Saturday, September 25, 2010

What I've Been Reading 2

I intended to do this more often, but here are three more books I've read recently.

Michael Broggie is the son of legendary imagineer, Roger Broggie who was their transportation specialist, overseeing the development of pretty much anything that conveyed people from the railroad trains and monorail to the people mover and attraction cars, among many other things. Walt Disney's Railroad Story: The Small-Scale Fascination That Led to a Full-Scale Kingdom is a thorough examination of the development of the Disney theme parks taken from the perspective of Walt Disney's lifelong love of the railroad. It's an absolutely fascinating read. Do not be put off by the high price of this book. It's worth every penny. I've read numerous books on imagineering and the creation of the Disney theme parks, and this one ranks at the top of the list. You can order it directly from Michael Broggie here, or through Amazon via the link above or at the bottom of this post, where  you can choose to order from Michael Broggie as well. He'll sign it for you if you ask, and he ships quickly, and with great care.

Greasepaint and Gore: The Hammer Monsters of Roy Ashton is a book I'd been wanting to own for some time, and while I'm glad to have it now, I found myself wanting more. Ashton, a former opera singer and the possible model for "Q" in the James Bond novels, served as the make-up artist for essentially every Hammer horror movie beginning with "The Curse of Frankenstein." The book's biographical details are certainly interesting.
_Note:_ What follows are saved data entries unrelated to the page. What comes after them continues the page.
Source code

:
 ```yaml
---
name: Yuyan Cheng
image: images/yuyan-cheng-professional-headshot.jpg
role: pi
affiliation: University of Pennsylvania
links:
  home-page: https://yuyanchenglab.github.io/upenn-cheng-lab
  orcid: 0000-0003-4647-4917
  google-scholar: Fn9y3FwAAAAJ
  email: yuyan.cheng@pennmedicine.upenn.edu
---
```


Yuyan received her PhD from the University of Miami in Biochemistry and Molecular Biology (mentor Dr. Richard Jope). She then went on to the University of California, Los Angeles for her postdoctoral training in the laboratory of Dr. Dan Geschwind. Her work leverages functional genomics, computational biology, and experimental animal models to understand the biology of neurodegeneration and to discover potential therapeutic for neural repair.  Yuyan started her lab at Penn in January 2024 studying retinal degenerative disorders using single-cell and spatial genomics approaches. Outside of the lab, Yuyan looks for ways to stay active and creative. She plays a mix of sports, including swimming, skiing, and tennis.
Most of the book though is made up of quotes from people who worked with Ashton as well as photos of Ashton's make-up creations and an abundance of his preproduction drawings. I still felt like there could have been more of these and more behind the scenes photos. There was also not a lot of specifics into how most of the make-ups were created. This is an essential book for any Hammer fan, but could have had just a bit more substance to really make it a definitive work.

This was my second time reading Art & Physics: Parallel Visions in Space, Time, and Light  . The book, just like it says in the title parallels developments in art with what was going on in physics at the time of their development and vice versa. While some of Shlain's connections are tenuous at best, the book is always fascinating and certainly ambitious. If you have an interest in either side covered in this book then it's definitely a worthwhile read.